◆ **Brief**
Output only the stretch of the listing that starts at the line containing "### **This is" and ends at the line containing "1. **Summarize Page Content**", reproduced exactly with both ends.

** Source material follows **

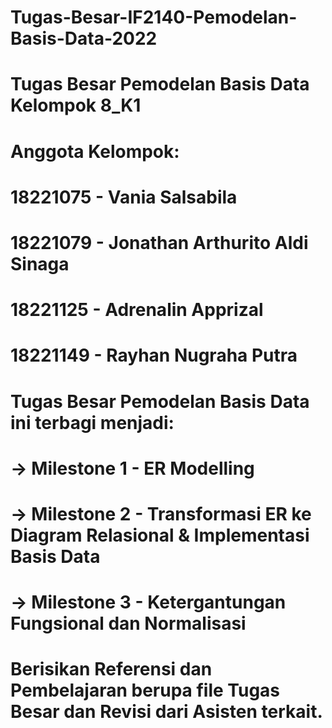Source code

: # Tugas-Besar-IF2140-Pemodelan-Basis-Data-2022

# Tugas Besar Pemodelan Basis Data Kelompok 8_K1
# Anggota Kelompok:
# 18221075 - Vania Salsabila
# 18221079 - Jonathan Arthurito Aldi Sinaga
# 18221125 - Adrenalin Apprizal
# 18221149 - Rayhan Nugraha Putra 


# Tugas Besar Pemodelan Basis Data ini terbagi menjadi: 
#   -> Milestone 1 - ER Modelling
#   -> Milestone 2 - Transformasi ER ke Diagram Relasional & Implementasi Basis Data
#   -> Milestone 3 - Ketergantungan Fungsional dan Normalisasi
  
# Berisikan Referensi dan Pembelajaran berupa file Tugas Besar dan Revisi dari Asisten terkait.
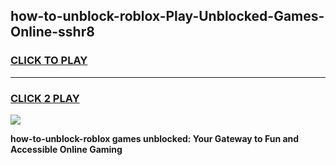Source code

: 
## how-to-unblock-roblox-Play-Unblocked-Games-Online-sshr8
<h3>
<a href="https://premium76.site?title=how-to-unblock-roblox&ref=25A">CLICK TO PLAY</a></h3>
<hr>

<h3>
<a href="https://premium76.site?title=how-to-unblock-roblox&ref=25A">CLICK 2 PLAY</a>
  
</h3>

<a href="https://premium76.site?title=how-to-unblock-roblox&ref=25A"><img src="https://clearcache.store/games.png"></a>


**how-to-unblock-roblox games unblocked: Your Gateway to Fun and Accessible Online Gaming**

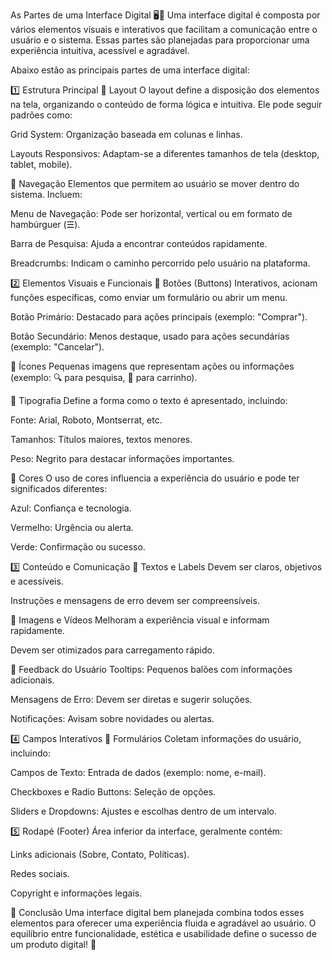 As Partes de uma Interface Digital 🖥️📱
Uma interface digital é composta por vários elementos visuais e interativos que facilitam a comunicação entre o usuário e o sistema. Essas partes são planejadas para proporcionar uma experiência intuitiva, acessível e agradável.

Abaixo estão as principais partes de uma interface digital:

1️⃣ Estrutura Principal
📌 Layout
O layout define a disposição dos elementos na tela, organizando o conteúdo de forma lógica e intuitiva. Ele pode seguir padrões como:

Grid System: Organização baseada em colunas e linhas.

Layouts Responsivos: Adaptam-se a diferentes tamanhos de tela (desktop, tablet, mobile).

📌 Navegação
Elementos que permitem ao usuário se mover dentro do sistema. Incluem:

Menu de Navegação: Pode ser horizontal, vertical ou em formato de hambúrguer (☰).

Barra de Pesquisa: Ajuda a encontrar conteúdos rapidamente.

Breadcrumbs: Indicam o caminho percorrido pelo usuário na plataforma.

2️⃣ Elementos Visuais e Funcionais
📌 Botões (Buttons)
Interativos, acionam funções específicas, como enviar um formulário ou abrir um menu.

Botão Primário: Destacado para ações principais (exemplo: "Comprar").

Botão Secundário: Menos destaque, usado para ações secundárias (exemplo: "Cancelar").

📌 Ícones
Pequenas imagens que representam ações ou informações (exemplo: 🔍 para pesquisa, 🛒 para carrinho).

📌 Tipografia
Define a forma como o texto é apresentado, incluindo:

Fonte: Arial, Roboto, Montserrat, etc.

Tamanhos: Títulos maiores, textos menores.

Peso: Negrito para destacar informações importantes.

📌 Cores
O uso de cores influencia a experiência do usuário e pode ter significados diferentes:

Azul: Confiança e tecnologia.

Vermelho: Urgência ou alerta.

Verde: Confirmação ou sucesso.

3️⃣ Conteúdo e Comunicação
📌 Textos e Labels
Devem ser claros, objetivos e acessíveis.

Instruções e mensagens de erro devem ser compreensíveis.

📌 Imagens e Vídeos
Melhoram a experiência visual e informam rapidamente.

Devem ser otimizados para carregamento rápido.

📌 Feedback do Usuário
Tooltips: Pequenos balões com informações adicionais.

Mensagens de Erro: Devem ser diretas e sugerir soluções.

Notificações: Avisam sobre novidades ou alertas.

4️⃣ Campos Interativos
📌 Formulários
Coletam informações do usuário, incluindo:

Campos de Texto: Entrada de dados (exemplo: nome, e-mail).

Checkboxes e Radio Buttons: Seleção de opções.

Sliders e Dropdowns: Ajustes e escolhas dentro de um intervalo.

5️⃣ Rodapé (Footer)
Área inferior da interface, geralmente contém:

Links adicionais (Sobre, Contato, Políticas).

Redes sociais.

Copyright e informações legais.

📌 Conclusão
Uma interface digital bem planejada combina todos esses elementos para oferecer uma experiência fluida e agradável ao usuário. O equilíbrio entre funcionalidade, estética e usabilidade define o sucesso de um produto digital! 🚀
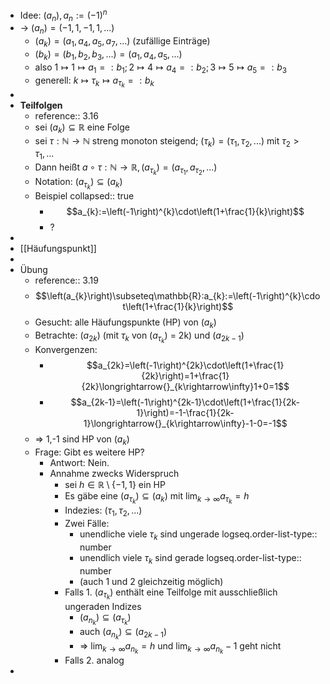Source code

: - Idee: $\left(a_{n}\right),a_{n}:=\left(-1\right)^{n}$
- -> $\left(a_{n}\right)=\left(-1,1,-1,1,...\right)$
	- $\left(a_{k}\right)=\left(a_1,a_4,a_5,a_7,...\right)$ (zufällige Einträge)
	- $\left(b_{k}\right)=\left(b_1,b_2,b_3,...\right)=\left(a_1,a_4,a_5,...\right)$
	- also $1\mapsto1\mapsto a_1=:b_1;2\mapsto4\mapsto a_4=:b_2;3\mapsto5\mapsto a_5=:b_3$
	- generell: $k\mapsto\tau_{k}\mapsto a_{\tau_{k}}=:b_{k}$
-
- **Teilfolgen**
	- reference:: 3.16
	- sei $\left(a_{k}\right)\subseteq\mathbb{R}$ eine Folge
	- sei $\tau:\mathbb{N}\rightarrow\mathbb{N}$ streng monoton steigend; $\left(\tau_{k}\right)=\left(\tau_1,\tau_2,...\right)$ mit $\tau_2>\tau_1,...$
	- Dann heißt $a\circ\tau:\mathbb{N}\rightarrow\mathbb{R},\left(a_{\tau_{k}}\right)=\left(a_{\tau_{1}},a_{\tau_{2}},...\right)$
	- Notation: $\left(a_{\tau_{k}}\right)\subseteq\left(a_{k}\right)$
	- Beispiel
	  collapsed:: true
		- $$a_{k}:=\left(-1\right)^{k}\cdot\left(1+\frac{1}{k}\right)$$
		- ?
-
- [[Häufungspunkt]]
-
- Übung
	- reference:: 3.19
	- $$\left(a_{k}\right)\subseteq\mathbb{R}:a_{k}:=\left(-1\right)^{k}\cdot\left(1+\frac{1}{k}\right)$$
	- Gesucht: alle Häufungspunkte (HP) von $\left(a_{k}\right)$
	- Betrachte: $\left(a_{2k}\right)$ (mit $\tau_{k}$ von $\left(a_{\tau_{k}}\right)$ = 2k) und $\left(a_{2k-1}\right)$
	- Konvergenzen:
		- $$a_{2k}=\left(-1\right)^{2k}\cdot\left(1+\frac{1}{2k}\right)=1+\frac{1}{2k}\longrightarrow{}_{k\rightarrow\infty}1+0=1$$
		- $$a_{2k-1}=\left(-1\right)^{2k-1}\cdot\left(1+\frac{1}{2k-1}\right)=-1-\frac{1}{2k-1}\longrightarrow{}_{k\rightarrow\infty}-1-0=-1$$
	- => 1,-1 sind HP von $\left(a_{k}\right)$
	- Frage: Gibt es weitere HP?
		- Antwort: Nein.
		- Annahme zwecks Widerspruch
			- sei $h\in\mathbb{R}\setminus\left\lbrace-1,1\right\rbrace$ ein HP
			- Es gäbe eine $\left(a_{\tau_{k}}\right)\subseteq\left(a_{k}\right)$ mit $\lim_{k\rightarrow\infty}a_{\tau_{k}}=h$
			- Indezies: $\left(\tau_1,\tau_2,...\right)$
			- Zwei Fälle:
				- unendliche viele $\tau_{k}$ sind ungerade
				  logseq.order-list-type:: number
				- unendlich viele $\tau_{k}$ sind gerade
				  logseq.order-list-type:: number
				- (auch 1 und 2 gleichzeitig möglich)
			- Falls 1. $\left(a_{\tau_{k}}\right)$ enthält eine Teilfolge mit ausschließlich ungeraden Indizes
				- $\left(a_{n_{k}}\right)\subseteq\left(a_{\tau_{k}}\right)$
				- auch $\left(a_{n_{k}}\right)\subseteq\left(a_{2k-1}\right)$
				- => $\lim_{k\rightarrow\infty}a_{n_{k}}=h$ und $\lim_{k\rightarrow\infty}a_{n_{k}}-1$ geht nicht
			- Falls 2. analog
-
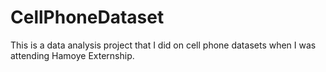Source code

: # CellPhoneDataset
This is a data analysis project that I did on cell phone datasets when I was attending Hamoye Externship.
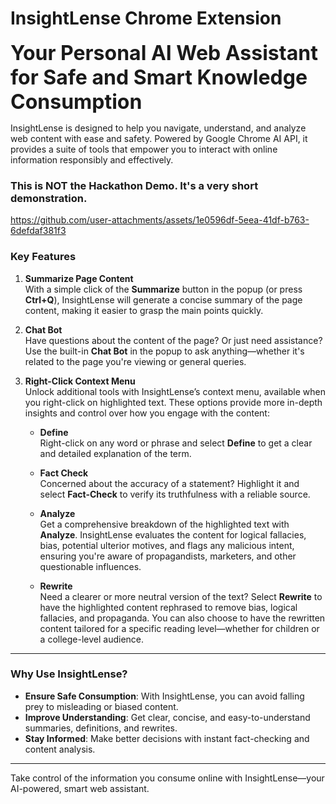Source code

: # **InsightLense Chrome Extension**  
<font size="6"><strong>Your Personal AI Web Assistant for Safe and Smart Knowledge Consumption</strong></font>  

InsightLense is designed to help you navigate, understand, and analyze web content with ease and safety. Powered by Google Chrome AI API, it provides a suite of tools that empower you to interact with online information responsibly and effectively.

### **This is NOT the Hackathon Demo. It's a very short demonstration.**
https://github.com/user-attachments/assets/1e0596df-5eea-41df-b763-6defdaf381f3

### **Key Features**

1. **Summarize Page Content**  
   With a simple click of the **Summarize** button in the popup (or press **Ctrl+Q**), InsightLense will generate a concise summary of the page content, making it easier to grasp the main points quickly.

2. **Chat Bot**  
   Have questions about the content of the page? Or just need assistance? Use the built-in **Chat Bot** in the popup to ask anything—whether it's related to the page you're viewing or general queries.

3. **Right-Click Context Menu**  
   Unlock additional tools with InsightLense’s context menu, available when you right-click on highlighted text. These options provide more in-depth insights and control over how you engage with the content:

   - **Define**  
     Right-click on any word or phrase and select **Define** to get a clear and detailed explanation of the term.
  
   - **Fact Check**  
     Concerned about the accuracy of a statement? Highlight it and select **Fact-Check** to verify its truthfulness with a reliable source.

   - **Analyze**  
     Get a comprehensive breakdown of the highlighted text with **Analyze**. InsightLense evaluates the content for logical fallacies, bias, potential ulterior motives, and flags any malicious intent, ensuring you're aware of propagandists, marketers, and other questionable influences.

   - **Rewrite**  
     Need a clearer or more neutral version of the text? Select **Rewrite** to have the highlighted content rephrased to remove bias, logical fallacies, and propaganda. You can also choose to have the rewritten content tailored for a specific reading level—whether for children or a college-level audience.

---

### **Why Use InsightLense?**

- **Ensure Safe Consumption**: With InsightLense, you can avoid falling prey to misleading or biased content.  
- **Improve Understanding**: Get clear, concise, and easy-to-understand summaries, definitions, and rewrites.  
- **Stay Informed**: Make better decisions with instant fact-checking and content analysis.

---

Take control of the information you consume online with InsightLense—your AI-powered, smart web assistant.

** End of Source material **

◆ **Task solution**
### **This is NOT the Hackathon Demo. It's a very short demonstration.**
https://github.com/user-attachments/assets/1e0596df-5eea-41df-b763-6defdaf381f3

### **Key Features**

1. **Summarize Page Content**  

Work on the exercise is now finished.